Task statement: Go through the records below and count every line containing "address". Reply with the count alone.

_ _ _ _

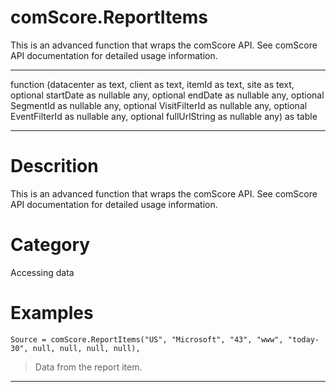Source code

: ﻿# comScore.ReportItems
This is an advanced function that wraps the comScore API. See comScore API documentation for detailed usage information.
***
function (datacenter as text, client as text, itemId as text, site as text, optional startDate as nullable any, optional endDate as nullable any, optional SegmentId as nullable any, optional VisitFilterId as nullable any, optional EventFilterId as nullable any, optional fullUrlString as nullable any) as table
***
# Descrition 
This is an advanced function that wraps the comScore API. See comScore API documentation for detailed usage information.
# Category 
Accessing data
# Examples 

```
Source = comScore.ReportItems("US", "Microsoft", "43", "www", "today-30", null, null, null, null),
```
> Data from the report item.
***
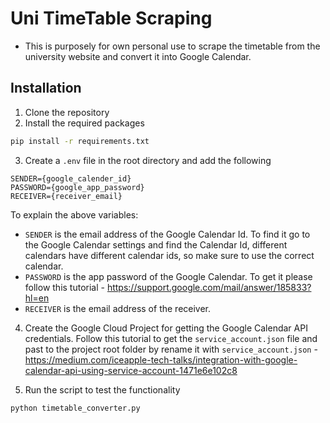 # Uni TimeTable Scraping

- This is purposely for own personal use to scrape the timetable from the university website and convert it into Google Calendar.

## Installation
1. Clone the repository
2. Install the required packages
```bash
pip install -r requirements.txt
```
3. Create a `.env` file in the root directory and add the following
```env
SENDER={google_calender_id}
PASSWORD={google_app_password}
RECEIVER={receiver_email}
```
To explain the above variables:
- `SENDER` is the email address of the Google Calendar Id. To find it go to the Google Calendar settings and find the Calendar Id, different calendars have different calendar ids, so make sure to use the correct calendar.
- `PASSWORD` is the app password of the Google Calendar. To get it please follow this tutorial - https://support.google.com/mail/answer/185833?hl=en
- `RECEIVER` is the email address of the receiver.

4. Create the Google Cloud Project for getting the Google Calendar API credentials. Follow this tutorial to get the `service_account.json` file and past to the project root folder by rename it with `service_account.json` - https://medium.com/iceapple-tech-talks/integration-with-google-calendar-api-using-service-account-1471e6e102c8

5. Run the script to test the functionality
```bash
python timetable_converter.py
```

_ _ _ _

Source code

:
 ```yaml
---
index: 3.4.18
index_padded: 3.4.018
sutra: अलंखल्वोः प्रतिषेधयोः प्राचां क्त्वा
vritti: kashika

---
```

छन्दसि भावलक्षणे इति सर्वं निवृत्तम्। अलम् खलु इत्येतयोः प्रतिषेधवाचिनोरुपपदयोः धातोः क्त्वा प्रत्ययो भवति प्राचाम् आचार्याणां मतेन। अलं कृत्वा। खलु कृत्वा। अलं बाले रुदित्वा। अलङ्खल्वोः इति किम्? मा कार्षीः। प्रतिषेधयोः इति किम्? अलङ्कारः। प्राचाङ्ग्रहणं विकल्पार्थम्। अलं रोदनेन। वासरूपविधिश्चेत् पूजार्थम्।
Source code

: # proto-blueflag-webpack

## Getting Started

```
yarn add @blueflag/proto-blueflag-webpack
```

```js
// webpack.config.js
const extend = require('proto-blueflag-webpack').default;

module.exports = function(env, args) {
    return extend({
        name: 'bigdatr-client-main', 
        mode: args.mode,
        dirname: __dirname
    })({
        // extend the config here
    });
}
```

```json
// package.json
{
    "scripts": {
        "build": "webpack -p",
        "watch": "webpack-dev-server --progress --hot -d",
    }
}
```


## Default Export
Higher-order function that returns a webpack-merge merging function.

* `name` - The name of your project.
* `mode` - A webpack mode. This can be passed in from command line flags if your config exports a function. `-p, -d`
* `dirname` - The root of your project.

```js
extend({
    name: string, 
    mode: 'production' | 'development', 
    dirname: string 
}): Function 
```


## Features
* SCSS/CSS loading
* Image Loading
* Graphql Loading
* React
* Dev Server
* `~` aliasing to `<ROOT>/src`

_ _ _ _

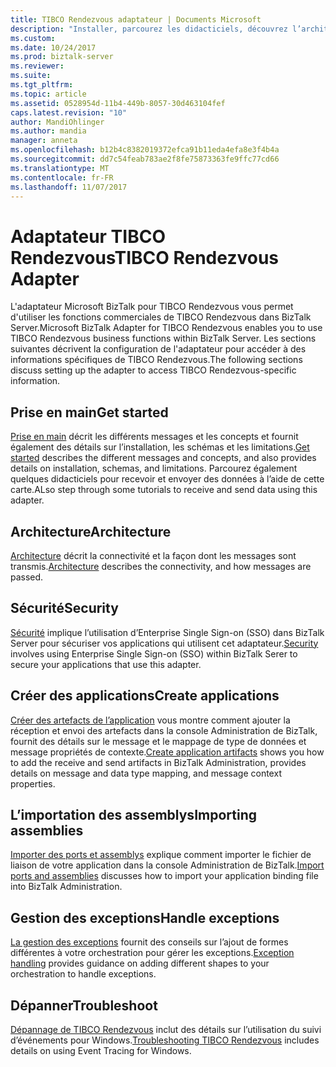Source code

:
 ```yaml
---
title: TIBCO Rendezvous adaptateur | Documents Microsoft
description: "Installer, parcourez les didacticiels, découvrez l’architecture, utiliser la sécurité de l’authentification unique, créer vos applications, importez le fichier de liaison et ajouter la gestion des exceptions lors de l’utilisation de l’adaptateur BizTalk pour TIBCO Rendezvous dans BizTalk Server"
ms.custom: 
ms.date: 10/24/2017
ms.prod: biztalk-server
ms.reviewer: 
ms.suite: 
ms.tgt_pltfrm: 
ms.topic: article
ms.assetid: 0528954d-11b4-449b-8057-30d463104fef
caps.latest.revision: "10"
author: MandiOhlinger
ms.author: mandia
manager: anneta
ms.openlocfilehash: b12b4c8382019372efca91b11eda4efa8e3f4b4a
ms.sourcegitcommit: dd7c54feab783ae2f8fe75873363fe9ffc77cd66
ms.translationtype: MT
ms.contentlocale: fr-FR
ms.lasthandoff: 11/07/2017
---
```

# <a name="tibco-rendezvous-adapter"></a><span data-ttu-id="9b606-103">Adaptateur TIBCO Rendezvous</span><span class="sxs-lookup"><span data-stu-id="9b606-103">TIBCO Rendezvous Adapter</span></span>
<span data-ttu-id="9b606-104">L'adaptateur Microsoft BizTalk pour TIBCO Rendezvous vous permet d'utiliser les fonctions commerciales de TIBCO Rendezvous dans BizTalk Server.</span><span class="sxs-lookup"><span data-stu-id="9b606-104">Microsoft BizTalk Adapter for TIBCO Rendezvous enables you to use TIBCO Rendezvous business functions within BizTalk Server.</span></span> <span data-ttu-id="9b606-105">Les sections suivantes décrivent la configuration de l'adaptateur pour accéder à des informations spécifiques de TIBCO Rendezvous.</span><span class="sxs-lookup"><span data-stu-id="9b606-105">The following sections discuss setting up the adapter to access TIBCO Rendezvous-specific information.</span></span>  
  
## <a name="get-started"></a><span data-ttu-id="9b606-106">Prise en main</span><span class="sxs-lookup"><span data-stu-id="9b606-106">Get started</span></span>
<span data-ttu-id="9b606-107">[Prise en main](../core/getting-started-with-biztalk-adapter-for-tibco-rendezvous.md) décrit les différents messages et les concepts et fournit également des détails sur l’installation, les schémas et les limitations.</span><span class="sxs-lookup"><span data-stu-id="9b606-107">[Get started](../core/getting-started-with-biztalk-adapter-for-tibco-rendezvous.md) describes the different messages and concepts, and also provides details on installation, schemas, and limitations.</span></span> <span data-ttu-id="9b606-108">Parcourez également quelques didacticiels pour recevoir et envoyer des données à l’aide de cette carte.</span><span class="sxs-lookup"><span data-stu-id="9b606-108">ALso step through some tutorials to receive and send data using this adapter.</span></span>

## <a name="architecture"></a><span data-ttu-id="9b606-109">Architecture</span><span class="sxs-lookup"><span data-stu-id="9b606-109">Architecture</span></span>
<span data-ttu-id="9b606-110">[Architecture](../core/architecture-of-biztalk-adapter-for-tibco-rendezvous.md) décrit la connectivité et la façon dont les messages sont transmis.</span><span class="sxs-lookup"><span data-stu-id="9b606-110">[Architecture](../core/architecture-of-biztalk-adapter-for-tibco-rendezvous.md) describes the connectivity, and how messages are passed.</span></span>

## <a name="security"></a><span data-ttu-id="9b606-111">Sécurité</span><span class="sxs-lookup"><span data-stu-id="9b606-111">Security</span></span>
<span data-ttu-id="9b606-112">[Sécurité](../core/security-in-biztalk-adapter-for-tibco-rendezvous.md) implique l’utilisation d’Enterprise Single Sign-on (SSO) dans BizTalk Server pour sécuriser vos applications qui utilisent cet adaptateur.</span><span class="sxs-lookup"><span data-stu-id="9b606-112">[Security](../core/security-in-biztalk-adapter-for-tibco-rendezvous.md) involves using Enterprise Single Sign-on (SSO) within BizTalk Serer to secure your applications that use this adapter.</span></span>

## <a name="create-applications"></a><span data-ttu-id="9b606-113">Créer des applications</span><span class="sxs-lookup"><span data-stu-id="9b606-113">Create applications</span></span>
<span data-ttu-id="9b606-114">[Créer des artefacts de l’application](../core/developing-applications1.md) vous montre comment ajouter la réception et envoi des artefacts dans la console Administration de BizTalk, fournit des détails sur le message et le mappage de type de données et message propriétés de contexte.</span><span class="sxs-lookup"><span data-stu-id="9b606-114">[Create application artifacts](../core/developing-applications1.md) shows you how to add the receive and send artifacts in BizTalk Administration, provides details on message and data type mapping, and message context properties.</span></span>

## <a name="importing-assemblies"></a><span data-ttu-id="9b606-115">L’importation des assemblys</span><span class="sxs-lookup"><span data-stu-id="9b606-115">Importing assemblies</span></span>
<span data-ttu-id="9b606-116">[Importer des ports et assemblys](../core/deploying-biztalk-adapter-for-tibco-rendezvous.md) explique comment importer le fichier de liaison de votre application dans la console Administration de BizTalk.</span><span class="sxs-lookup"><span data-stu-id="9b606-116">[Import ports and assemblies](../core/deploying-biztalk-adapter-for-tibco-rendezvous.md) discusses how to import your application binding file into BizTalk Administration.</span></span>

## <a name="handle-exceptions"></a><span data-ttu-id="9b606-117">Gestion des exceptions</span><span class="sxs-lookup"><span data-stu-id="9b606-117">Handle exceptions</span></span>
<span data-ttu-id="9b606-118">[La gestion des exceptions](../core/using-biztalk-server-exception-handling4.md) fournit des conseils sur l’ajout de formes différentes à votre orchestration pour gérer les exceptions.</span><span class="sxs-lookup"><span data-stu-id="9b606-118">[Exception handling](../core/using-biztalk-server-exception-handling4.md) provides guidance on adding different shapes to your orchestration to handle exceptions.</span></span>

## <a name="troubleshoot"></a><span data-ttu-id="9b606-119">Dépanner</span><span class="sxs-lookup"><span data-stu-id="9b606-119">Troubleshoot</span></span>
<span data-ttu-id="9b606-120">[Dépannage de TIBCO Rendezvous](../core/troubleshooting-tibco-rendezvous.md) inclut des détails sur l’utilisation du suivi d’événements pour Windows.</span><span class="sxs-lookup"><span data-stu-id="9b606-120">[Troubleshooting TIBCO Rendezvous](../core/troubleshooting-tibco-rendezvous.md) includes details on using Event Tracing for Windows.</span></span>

_ _ _ _

Task answer: 2